= Stub (stock) =

A stub is the remaining capital stock representing the equity in a corporation after a major cash or security distribution—such as a buyout, spin-off, or demerger—removes most of the company's operations. A stub may retain the name of the original corporation or adopt a new one as part of the restructuring.

When the main operating business is spun off or distributed, a stub may remain. This typically consists of residual assets, liabilities, or cash reserves.

Stub stocks commonly arise through spin-offs, where the parent company distributes shares of a subsidiary to existing shareholders. A well-known example is the case of 3Com and Palm.

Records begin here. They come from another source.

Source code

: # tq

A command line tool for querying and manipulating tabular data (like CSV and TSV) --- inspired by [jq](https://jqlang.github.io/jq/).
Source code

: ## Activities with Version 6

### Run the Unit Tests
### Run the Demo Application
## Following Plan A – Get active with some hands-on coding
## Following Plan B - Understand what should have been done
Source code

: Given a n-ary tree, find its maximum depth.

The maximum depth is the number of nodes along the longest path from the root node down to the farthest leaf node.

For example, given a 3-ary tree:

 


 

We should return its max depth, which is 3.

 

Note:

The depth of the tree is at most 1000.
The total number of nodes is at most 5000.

In 2000, 3Com spun off Palm, but retained approximately 95% of Palm's shares. The remaining equity in 3Com traded as a stub—low-priced and highly speculative compared to Palm’s high valuation. The value of the remaining 3Com equity was implied to be negative when comparing Palm's share price to 3Com's.

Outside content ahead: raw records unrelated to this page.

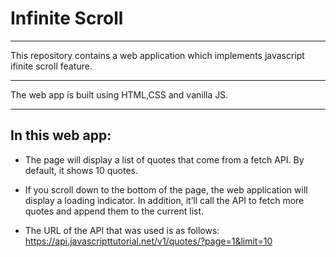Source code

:  # Infinite Scroll
 ***
 This repository contains a web application which implements javascript ifinite scroll feature.
 ***
 The web app is built using HTML,CSS and vanilla JS.
 ***
## In this web app:

- The page will display a list of quotes that come from a fetch API. By default, it shows 10 quotes.

- If you scroll down to the bottom of the page, the web application will display a loading indicator. In addition, it’ll call the API to fetch more quotes and append them to the current list.

- The URL of the API that was used is as follows: https://api.javascripttutorial.net/v1/quotes/?page=1&limit=10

Stub stocks may also result from bankruptcies and recapitalisations, when bonds are exchanged for equities as part of a restructured capital structure.

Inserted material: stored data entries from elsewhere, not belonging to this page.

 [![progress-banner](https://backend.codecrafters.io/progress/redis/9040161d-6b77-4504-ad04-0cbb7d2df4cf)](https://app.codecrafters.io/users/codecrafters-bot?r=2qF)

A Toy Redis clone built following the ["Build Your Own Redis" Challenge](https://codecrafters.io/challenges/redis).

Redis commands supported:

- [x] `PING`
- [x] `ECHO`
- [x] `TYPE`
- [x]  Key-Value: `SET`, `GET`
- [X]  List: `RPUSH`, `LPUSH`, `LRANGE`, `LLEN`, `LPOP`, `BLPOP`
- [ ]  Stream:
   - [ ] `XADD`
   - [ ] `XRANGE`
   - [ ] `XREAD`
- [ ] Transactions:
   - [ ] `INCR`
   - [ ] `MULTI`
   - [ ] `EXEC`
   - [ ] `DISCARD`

Stub stocks often trade at lower valuations relative to their former parent companies, reflecting higher perceived market uncertainty. Investors assess factors such as debt load, cash flow, and potential for future value recovery if the stub entity is successfully restructured.

Stub investments are considered speculative and high-risk. For example, during the 1987 stock market crash, the Salomon Brothers Stub Stock Index declined by 47.4%, compared to a 33% drop in the S&P 500 over the same period.